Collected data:
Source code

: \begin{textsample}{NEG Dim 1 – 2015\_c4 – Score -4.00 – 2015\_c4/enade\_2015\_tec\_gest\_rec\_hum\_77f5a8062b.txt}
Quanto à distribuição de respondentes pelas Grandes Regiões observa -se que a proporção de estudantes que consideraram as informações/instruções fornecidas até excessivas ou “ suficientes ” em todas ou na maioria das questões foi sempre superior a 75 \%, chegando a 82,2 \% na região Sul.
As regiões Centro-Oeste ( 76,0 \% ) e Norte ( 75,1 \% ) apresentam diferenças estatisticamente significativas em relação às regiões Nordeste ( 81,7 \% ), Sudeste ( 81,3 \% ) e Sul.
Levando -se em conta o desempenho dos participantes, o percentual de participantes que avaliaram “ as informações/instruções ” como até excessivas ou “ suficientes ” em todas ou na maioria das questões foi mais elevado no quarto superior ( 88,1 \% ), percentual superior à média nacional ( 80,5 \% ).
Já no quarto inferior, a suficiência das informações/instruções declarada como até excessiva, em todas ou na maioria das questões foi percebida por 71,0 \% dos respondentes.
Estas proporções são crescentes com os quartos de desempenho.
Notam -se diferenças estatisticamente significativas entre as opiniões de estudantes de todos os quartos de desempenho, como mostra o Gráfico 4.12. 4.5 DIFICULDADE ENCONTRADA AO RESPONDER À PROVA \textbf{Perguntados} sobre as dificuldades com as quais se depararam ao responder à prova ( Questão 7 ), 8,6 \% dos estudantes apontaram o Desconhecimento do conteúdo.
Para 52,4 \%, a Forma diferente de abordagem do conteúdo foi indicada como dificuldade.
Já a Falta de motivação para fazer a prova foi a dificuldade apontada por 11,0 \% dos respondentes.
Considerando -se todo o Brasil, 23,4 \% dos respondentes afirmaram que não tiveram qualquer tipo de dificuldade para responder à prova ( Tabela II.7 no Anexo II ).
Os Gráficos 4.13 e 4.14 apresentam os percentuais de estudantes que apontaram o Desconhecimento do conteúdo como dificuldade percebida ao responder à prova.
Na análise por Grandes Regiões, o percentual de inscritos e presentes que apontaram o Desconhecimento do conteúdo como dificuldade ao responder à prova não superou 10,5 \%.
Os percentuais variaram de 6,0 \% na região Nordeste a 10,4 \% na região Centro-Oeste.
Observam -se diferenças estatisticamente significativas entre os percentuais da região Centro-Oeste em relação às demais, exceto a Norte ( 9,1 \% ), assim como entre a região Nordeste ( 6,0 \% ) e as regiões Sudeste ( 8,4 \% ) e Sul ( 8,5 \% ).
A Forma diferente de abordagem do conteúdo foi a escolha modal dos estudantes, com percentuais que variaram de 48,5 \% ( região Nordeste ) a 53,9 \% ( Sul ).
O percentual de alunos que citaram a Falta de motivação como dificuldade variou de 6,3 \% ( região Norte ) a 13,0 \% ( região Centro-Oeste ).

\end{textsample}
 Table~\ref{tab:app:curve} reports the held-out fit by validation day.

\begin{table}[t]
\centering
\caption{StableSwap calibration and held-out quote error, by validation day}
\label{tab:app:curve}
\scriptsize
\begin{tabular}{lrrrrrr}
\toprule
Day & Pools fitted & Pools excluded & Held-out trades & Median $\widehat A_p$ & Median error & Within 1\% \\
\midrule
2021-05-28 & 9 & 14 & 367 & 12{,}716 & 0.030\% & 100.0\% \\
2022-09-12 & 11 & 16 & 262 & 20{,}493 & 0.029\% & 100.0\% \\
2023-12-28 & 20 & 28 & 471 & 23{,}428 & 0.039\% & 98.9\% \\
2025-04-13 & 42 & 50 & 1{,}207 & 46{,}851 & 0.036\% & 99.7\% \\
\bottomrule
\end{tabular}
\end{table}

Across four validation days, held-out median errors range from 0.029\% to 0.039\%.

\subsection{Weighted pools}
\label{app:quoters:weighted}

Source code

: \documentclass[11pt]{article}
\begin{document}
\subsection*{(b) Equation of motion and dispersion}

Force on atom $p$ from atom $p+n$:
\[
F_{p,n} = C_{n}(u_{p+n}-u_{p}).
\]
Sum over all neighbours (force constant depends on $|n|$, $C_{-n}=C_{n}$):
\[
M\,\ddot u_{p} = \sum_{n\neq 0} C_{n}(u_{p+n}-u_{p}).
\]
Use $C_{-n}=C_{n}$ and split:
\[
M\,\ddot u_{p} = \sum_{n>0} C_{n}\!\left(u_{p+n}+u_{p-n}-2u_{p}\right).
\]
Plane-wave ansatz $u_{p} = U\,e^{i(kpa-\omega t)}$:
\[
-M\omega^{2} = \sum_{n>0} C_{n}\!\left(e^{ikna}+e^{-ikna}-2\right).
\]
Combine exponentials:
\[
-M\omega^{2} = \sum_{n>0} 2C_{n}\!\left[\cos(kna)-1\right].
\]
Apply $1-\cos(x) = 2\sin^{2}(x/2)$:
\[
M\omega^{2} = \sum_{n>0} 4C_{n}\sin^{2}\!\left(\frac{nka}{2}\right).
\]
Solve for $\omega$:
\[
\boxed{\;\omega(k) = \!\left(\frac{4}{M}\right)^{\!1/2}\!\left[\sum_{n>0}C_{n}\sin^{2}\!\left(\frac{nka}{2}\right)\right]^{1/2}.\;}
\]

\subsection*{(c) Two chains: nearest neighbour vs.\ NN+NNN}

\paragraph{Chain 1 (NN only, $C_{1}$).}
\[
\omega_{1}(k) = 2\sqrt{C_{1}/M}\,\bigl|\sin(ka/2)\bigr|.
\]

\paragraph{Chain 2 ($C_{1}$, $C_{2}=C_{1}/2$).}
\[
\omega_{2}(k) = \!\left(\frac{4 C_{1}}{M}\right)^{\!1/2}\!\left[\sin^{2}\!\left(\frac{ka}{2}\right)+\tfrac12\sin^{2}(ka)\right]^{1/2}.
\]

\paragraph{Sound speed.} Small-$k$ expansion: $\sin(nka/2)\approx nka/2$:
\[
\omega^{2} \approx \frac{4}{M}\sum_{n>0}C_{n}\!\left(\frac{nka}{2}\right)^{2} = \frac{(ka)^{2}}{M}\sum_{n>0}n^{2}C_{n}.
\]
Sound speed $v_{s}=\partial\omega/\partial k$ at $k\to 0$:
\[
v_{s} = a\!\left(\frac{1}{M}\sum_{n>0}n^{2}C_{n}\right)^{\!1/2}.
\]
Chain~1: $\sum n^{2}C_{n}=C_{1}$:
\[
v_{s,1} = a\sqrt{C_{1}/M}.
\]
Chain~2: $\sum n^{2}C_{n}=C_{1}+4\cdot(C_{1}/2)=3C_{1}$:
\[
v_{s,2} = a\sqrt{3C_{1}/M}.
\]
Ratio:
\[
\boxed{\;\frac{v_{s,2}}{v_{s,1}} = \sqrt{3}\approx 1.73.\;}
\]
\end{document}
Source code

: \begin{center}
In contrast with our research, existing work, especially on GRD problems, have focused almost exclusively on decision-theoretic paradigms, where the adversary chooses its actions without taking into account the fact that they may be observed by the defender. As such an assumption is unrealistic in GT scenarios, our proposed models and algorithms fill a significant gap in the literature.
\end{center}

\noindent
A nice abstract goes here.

* WORK ITEM *
Return only the lines of the records in which the string "Grandes" appears.

* REPLY TO THE TASK *
Quanto à distribuição de respondentes pelas Grandes Regiões observa -se que a proporção de estudantes que consideraram as informações/instruções fornecidas até excessivas ou “ suficientes ” em todas ou na maioria das questões foi sempre superior a 75 \%, chegando a 82,2 \% na região Sul.
Na análise por Grandes Regiões, o percentual de inscritos e presentes que apontaram o Desconhecimento do conteúdo como dificuldade ao responder à prova não superou 10,5 \%.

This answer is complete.